In the script, the INGESTION_SOURCES
array contains the name and description of 2 example sources.
INGESTION_SOURCES=(
[Example Ingestion Source 1]=EXAMPLE_1
[Example Ingestion Source 2]=EXAMPLE_2
)
You can modify or add to the array of ingestion sources.
To create the ingestion sources in the array, the manage-data
command is called as follows:
manage-data -c <config_name> -t sources
Example ingestion process
The i2 Analyze minimal toolkit contains the example law-enforcement-data-set-1
data that can be ingested when the example law enforcement schema (law-enforcement-schema.xml
) is deployed. This contains a number of CSV files that contain the data, and a mapping.xml file. For more information about the mapping file, see Ingestion mapping files.
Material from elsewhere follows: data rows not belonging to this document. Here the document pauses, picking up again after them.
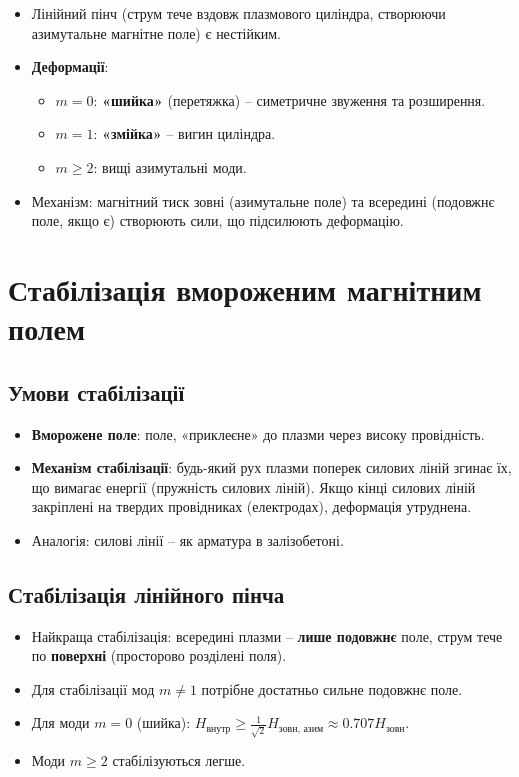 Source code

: \documentclass[a4paper,12pt]{article}
\begin{document}
\begin{itemize}
    \item Лінійний пінч (струм тече вздовж плазмового циліндра, створюючи азимутальне магнітне поле) є нестійким.
    \item \textbf{Деформації}:
    \begin{itemize}
        \item $m = 0$: \textbf{«шийка»} (перетяжка) – симетричне звуження та розширення.
        \item $m = 1$: \textbf{«змійка»} – вигин циліндра.
        \item $m \ge 2$: вищі азимутальні моди.
    \end{itemize}
    \item Механізм: магнітний тиск зовні (азимутальне поле) та всередині (подовжнє поле, якщо є) створюють сили, що підсилюють деформацію.
\end{itemize}

\section{Стабілізація вмороженим магнітним полем}

\subsection{Умови стабілізації}

\begin{itemize}
    \item \textbf{Вморожене поле}: поле, «приклеєне» до плазми через високу провідність.
    \item \textbf{Механізм стабілізації}: будь-який рух плазми поперек силових ліній згинає їх, що вимагає енергії (пружність силових ліній). Якщо кінці силових ліній закріплені на твердих провідниках (електродах), деформація утруднена.
    \item Аналогія: силові лінії – як арматура в залізобетоні.
\end{itemize}

\subsection{Стабілізація лінійного пінча}

\begin{itemize}
    \item Найкраща стабілізація: всередині плазми – \textbf{лише подовжнє} поле, струм тече по \textbf{поверхні} (просторово розділені поля).
    \item Для стабілізації мод $m \neq 1$ потрібне достатньо сильне подовжнє поле.
    \item Для моди $m = 0$ (шийка): $H_{\text{внутр}} \ge \frac{1}{\sqrt{2}} H_{\text{зовн, азим}} \approx 0.707 H_{\text{зовн}}$.
    \item Моди $m \ge 2$ стабілізуються легше.
\end{itemize}
\end{document}
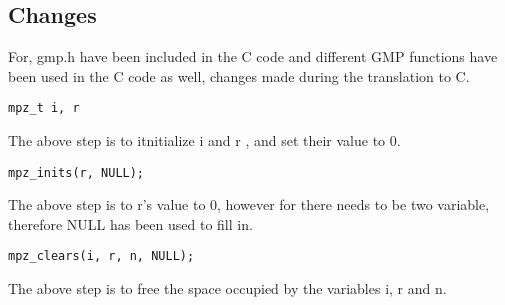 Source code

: \documentclass[a4paper]{article}
\begin{document}
\subsection{Changes}
For, gmp.h have been included in the C code and different GMP functions have been used in the C code as well, changes made during the translation to C.
\begin{lstlisting}
mpz_t i, r
\end{lstlisting} The above step is to itnitialize i and r , and set their value to 0.
\begin{lstlisting}
mpz_inits(r, NULL);
\end{lstlisting}
The above step is to r's value to 0, however for there needs to be two variable, therefore NULL has been used to fill in.
\begin{lstlisting}
mpz_clears(i, r, n, NULL);
\end{lstlisting}
The above step is to free the space occupied by the variables i, r and n.
\end{document}
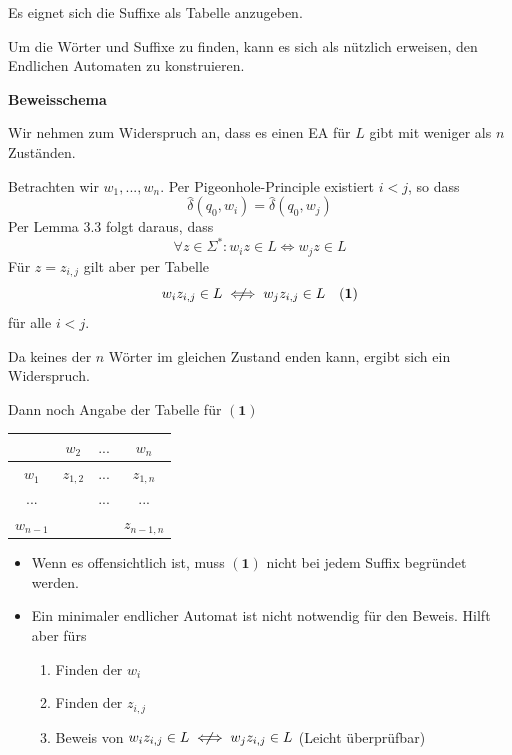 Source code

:\documentclass[a4paper, 11pt]{article}
\newcommand\myTitle[1]{{\large \textbf {#1}}}
\begin{document}
        Es eignet sich die Suffixe als Tabelle anzugeben.
    
        Um die Wörter und Suffixe zu finden, kann es sich als nützlich erweisen, den Endlichen Automaten zu konstruieren.
    
    
    
        \myTitle{Beweisschema}

        Wir nehmen zum Widerspruch an, dass es einen EA für $L$ gibt mit weniger als $n$ Zuständen.
    
        Betrachten wir $w_1, ...,w_n$. Per Pigeonhole-Principle existiert $i < j$, so dass
        $$\hat{\delta}(q_0, w_i) = \hat{\delta}(q_0, w_j)$$
        Per Lemma 3.3 folgt daraus, dass 
        $$\forall z \in \Sigma^*: w_iz \in L \iff w_jz \in L$$
        Für $z = z_{i,j}$ gilt aber per Tabelle $$w_iz_{i,j} \in L \centernot{\iff} w_jz_{i,j} \in L \quad \mathbf{(1)}$$ für alle $i< j$. 
        
        Da keines der $n$ Wörter im gleichen Zustand enden kann, ergibt sich ein Widerspruch.
    
        Dann noch Angabe der Tabelle für $\mathbf{(1)}$
        \begin{table}
            \centering
            \begin{tabular}{c|ccc}
                & $w_2$ & $...$ & $w_n$\\
                \hline
                $w_1$& $z_{1,2}$& ...&$z_{1,n}$\\
                $...$&  & $...$&$...$\\
                $w_{n-1}$& &  & $z_{n-1, n}$
            \end{tabular}
        \end{table}
        \begin{itemize}[label=-]
            \item Wenn es offensichtlich ist, muss $\mathbf{(1)}$ nicht bei jedem Suffix begründet werden.
            \item Ein minimaler endlicher Automat ist nicht notwendig für den Beweis. Hilft aber fürs
            \begin{enumerate}[label=\roman*.]
                \item Finden der $w_i$
                \item Finden der $z_{i, j}$
                \item Beweis von $w_iz_{i,j} \in L \centernot{\iff} w_jz_{i,j} \in L$ (Leicht überprüfbar)
            \end{enumerate}
        \end{itemize}
    
\end{document}
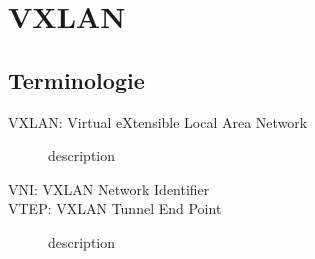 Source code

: 

\section{VXLAN}
\subsection{Terminologie}
\begin{description}
	\item[VXLAN: Virtual eXtensible Local Area Network] description
	\item[VNI: VXLAN Network Identifier] 
	\item[VTEP: VXLAN Tunnel End Point] description 

\end{description}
Before you can ingest the law enforcement example data, complete the following steps to provide the data set and scripts:
- Copy the
pre-reqs/i2analyze/toolkit/examples/data/law-enforcement-data-set-1
directory to thei2a-data
directory. Copy the
examples/ingestion/scripts
directory to thei2a-data/law-enforcement-data-set-1
directory.
The directory structure is as follows:- i2a-data - law-enforcement-data-set-1 - scripts - ingest-law-enforcement-data-set-1 - create-staging-tables
Copy the
examples/ingestion/scripts/create-ingestion-sources
file to the<config_name>/configuration/ingestion/scripts/
directory.Use the
manage-data
to create the ingestion sources defined in the examplecreate-ingestion-sources
.
For example:manage-data -c config-development -t sources
The example scripts separate the creation of the staging tables from the ingestion of data. To ingest the example data into the config-development config, run the following commands:
manage-data -c config-development -t ingest -d law-enforcement-data-set-1 -s create-staging-tables manage-data -c config-development -t ingest -d law-enforcement-data-set-1 -s ingest-law-enforcement-data-set-1
The manage-data script
The scripts/manage-data
script is used to manage data in an environment. It can be used to run scripts that use the ETL toolkit tools, or to remove all data from the Information Store.
The following usage and help is provided for the manage-data
command:
Usage:
manage-data -c <config_name> -t {ingest} -d <data_set> -s <script_name> [-v]
manage-data -c <config_name> -t {sources} [-s <script_name>] [-v]
manage-data -c <config_name> -t {delete} [-v]
manage-data -h
Options:
-c <config_name> Name of the config to use.
-t {delete|ingest|sources} The task to run. Either delete or ingest data, or add ingestion sources. Delete permanently removes all data from the database.
-d <data_set> Name of the data set to ingest.
-s <script_name> Name of the ingestion script file.
-v Verbose output.
-h Display the help.
After you add data to your environment, you can configure the rest of the configuration.